The Tab Meets: Bradley Whitford
JACK ANDERSON and JOSH GERTNER catch up with Emmy Award-winning actor Bradley Whitford at the Union on Monday night.
It’s not every day that you get to meet a Hollywood actor who played such an integral character in one of the most successful TV shows of all time.
The West Wing is still lauded as the greatest ever political drama and, for all seven seasons of the show, Emmy Award winner Bradley Whitford played White House Deputy Chief of Staff Joshua ‘Lemon’ Lyman.
He claims that while he always loved drama growing up, it wasn’t until he went to graduate school that he realised that it was a possible career.
“It was what I always loved. It never occurred to me all the way through to the end of college to say what I wanted to do professionally, because you don’t know anyone as an actor in Wisconsin. It’s not like being in New York or London where someone’s cousin owes someone something. It wasn’t until I got into graduate school that I realised.”
Whitford is a big liberal activist in the States, but he honestly believes that he won’t be taken seriously in politics unless he starts getting arrested.
Martin Sheen, President Jed Bartlet in the West Wing, has been arrested 66 times for protesting, and Whitford admits that he was politically inspired by his co-star: “Yeah, I hope at some point I get arrested…if you’re not getting arrested then you’re doing something wrong.
“Martin really puts his money where his mouth is, in terms of risking stuff. He got to the point where if he was arrested once more, he was on probation, but if he got arrested again, he would have to go to jail.”
Whitford spoke passionately about the gun debate during his speech at the Union on Monday, and he explains that it’s actually a Brit who has all the answers: “I actually talked to Piers Morgan at the White House Press Corp dinner. I totally agree with him. It is insane. What is especially disorientating now is that the Newtown massacre has became a victory.
“It is insane that they cherry-pick this one part of it, you know – ‘the constitution is infallible’ – we used to have slaves! Women couldn’t vote until my mum’s generation! I grew up in Wisconsin; I’ve hunted and I’ve taken my son hunting. I probably won’t ever again.”

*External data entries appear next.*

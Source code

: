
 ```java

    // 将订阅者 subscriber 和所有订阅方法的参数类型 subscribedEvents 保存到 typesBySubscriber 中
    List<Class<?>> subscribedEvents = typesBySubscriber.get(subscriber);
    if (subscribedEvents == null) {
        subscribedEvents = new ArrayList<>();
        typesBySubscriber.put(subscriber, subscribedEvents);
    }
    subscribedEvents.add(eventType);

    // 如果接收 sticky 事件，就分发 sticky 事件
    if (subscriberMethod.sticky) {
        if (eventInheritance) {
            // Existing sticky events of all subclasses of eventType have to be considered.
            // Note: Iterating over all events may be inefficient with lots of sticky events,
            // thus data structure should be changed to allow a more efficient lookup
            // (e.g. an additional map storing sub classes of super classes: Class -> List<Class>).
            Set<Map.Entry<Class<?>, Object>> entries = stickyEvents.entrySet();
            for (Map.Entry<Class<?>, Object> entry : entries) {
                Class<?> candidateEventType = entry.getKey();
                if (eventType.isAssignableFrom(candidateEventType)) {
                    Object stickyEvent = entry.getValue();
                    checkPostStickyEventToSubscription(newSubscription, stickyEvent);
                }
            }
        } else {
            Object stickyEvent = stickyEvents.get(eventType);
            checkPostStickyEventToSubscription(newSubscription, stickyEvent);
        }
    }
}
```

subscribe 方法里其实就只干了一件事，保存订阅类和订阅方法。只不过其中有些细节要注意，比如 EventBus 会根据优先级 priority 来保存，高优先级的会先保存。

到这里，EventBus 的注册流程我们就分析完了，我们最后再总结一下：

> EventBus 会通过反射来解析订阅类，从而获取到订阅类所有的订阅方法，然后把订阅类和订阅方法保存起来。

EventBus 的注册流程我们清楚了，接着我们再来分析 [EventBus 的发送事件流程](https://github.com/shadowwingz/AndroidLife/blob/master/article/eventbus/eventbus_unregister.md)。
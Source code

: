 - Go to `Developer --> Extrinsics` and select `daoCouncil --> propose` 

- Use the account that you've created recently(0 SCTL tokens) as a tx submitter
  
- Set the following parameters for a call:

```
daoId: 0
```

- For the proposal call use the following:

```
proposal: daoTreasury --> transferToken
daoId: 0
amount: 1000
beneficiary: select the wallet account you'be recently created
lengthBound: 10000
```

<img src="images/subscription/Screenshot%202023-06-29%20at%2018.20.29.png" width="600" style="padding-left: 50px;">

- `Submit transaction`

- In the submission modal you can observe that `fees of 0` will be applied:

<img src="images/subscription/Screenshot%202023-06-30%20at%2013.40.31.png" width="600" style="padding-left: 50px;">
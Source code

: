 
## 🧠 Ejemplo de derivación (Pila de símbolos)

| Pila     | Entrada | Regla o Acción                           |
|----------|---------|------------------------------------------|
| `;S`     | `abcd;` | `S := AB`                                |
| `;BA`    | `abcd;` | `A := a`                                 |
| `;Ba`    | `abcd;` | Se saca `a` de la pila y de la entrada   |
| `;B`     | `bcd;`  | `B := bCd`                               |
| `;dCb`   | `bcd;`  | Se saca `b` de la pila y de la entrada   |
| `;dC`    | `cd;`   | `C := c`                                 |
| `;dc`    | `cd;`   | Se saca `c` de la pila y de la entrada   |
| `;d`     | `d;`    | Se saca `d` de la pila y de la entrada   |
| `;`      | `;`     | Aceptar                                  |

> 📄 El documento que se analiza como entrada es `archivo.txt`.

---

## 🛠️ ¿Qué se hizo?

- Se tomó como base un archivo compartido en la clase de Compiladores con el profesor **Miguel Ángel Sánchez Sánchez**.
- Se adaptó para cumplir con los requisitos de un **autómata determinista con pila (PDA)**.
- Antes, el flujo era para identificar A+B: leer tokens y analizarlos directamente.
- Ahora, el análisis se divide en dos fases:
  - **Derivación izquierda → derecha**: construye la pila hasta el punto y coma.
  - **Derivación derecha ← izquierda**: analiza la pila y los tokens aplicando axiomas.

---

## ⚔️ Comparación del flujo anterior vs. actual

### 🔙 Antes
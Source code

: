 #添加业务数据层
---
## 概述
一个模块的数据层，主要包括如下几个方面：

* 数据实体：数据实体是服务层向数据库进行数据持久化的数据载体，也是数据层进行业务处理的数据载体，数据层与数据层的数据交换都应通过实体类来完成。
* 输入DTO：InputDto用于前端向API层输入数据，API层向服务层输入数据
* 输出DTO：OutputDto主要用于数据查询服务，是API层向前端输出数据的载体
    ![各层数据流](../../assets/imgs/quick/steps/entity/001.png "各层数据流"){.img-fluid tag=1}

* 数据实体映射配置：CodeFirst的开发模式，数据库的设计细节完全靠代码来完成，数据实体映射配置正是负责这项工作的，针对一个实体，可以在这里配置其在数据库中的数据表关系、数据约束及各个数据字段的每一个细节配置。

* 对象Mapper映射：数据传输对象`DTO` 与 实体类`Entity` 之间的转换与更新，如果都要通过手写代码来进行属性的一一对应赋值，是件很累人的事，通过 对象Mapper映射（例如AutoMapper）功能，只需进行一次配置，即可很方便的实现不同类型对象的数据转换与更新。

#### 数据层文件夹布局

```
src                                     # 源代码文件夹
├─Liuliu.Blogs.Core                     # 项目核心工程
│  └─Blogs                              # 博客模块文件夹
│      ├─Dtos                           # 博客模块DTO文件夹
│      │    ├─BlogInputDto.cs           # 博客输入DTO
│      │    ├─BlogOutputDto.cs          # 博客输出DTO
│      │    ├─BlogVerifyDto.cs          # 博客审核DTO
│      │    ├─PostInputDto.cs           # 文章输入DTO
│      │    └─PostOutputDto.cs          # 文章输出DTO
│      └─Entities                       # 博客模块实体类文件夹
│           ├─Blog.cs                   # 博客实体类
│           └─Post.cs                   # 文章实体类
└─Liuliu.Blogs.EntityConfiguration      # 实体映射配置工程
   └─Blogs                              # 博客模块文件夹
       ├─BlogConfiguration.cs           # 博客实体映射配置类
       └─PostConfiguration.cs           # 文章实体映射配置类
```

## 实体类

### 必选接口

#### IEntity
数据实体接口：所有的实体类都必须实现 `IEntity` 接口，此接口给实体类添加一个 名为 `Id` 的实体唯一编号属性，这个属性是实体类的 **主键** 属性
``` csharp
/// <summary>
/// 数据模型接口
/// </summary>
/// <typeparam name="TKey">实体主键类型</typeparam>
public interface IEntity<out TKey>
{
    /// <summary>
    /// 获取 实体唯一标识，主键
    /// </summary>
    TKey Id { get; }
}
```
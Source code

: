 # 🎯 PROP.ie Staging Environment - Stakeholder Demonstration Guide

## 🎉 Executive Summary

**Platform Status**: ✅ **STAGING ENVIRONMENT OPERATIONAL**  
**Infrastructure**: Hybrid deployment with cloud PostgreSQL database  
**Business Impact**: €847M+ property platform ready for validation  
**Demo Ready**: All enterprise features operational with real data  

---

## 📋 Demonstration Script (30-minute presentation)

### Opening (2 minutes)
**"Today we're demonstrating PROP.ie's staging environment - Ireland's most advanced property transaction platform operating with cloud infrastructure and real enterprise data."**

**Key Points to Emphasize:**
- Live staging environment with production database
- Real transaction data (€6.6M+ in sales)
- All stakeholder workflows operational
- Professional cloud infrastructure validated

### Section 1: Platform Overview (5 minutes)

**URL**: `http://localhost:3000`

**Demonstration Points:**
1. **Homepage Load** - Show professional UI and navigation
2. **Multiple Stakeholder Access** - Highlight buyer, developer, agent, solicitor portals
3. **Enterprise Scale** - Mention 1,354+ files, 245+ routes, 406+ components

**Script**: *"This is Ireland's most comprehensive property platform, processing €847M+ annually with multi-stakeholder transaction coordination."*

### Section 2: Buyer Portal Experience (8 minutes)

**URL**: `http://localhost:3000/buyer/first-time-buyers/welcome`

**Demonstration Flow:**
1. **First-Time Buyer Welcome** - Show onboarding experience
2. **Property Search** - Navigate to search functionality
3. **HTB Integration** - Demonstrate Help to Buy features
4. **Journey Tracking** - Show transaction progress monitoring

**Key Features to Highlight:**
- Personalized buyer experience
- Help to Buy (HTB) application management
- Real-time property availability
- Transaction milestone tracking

As articulate as he was throughout his speech, Whitford does admit that he sometimes wishes that Aaron Sorkin (creator and lead writer of the West Wing) wrote him in real life.
“Yeah, that would be nice. That’s why it was such a good job, walking around with that stuff flying out of your mouth. It was awesome.”
Now for the big question: Will the West Wing ever return? If Sorkin phoned him up tomorrow and asked, “Season 8 – you in?” would he do it?
“If that happened I think everybody that was on the show would come back. There was a feeling, when you have an interesting experience like that, that you want to get out before the banana turns brown.
“And then John Spencer [White House Chief of Staff Leo McGarry] died and we were all like ‘we want to stop’. I think every day about what would be great episodes. There’s certainly not a lack of material.”
Josh Lyman’s on screen secretary and occasional love interest Donna Moss (played by Janel Moloney) is often mocked for her roots in Wisconsin, Whitford’s home state.
He explains how much he enjoyed this part of the show: “Yes, that was fun. Sorkin has this – and you see it a lot in Hollywood – condescending worship of people from the Midwest. It’s like they’re wholesome; Sorkin loves the idea of Wisconsin.”
However, Whitford is ready to admit that Donna wasn’t the sexiest ‘Lyman Girl’.
As soon as I ask who his favourite was, he answers: “Amy Gardner [Mary- Louise Parker] I love her.”
I was truly worried that meeting Bradley Whitford would be a crushing disappointment, but that couldn’t have been further from the truth. He was as smart and witty as any character he has ever played, and had all the time in the world for anyone who wanted a photo or an autograph.
A top guy, and another top night at the Cambridge Union this term.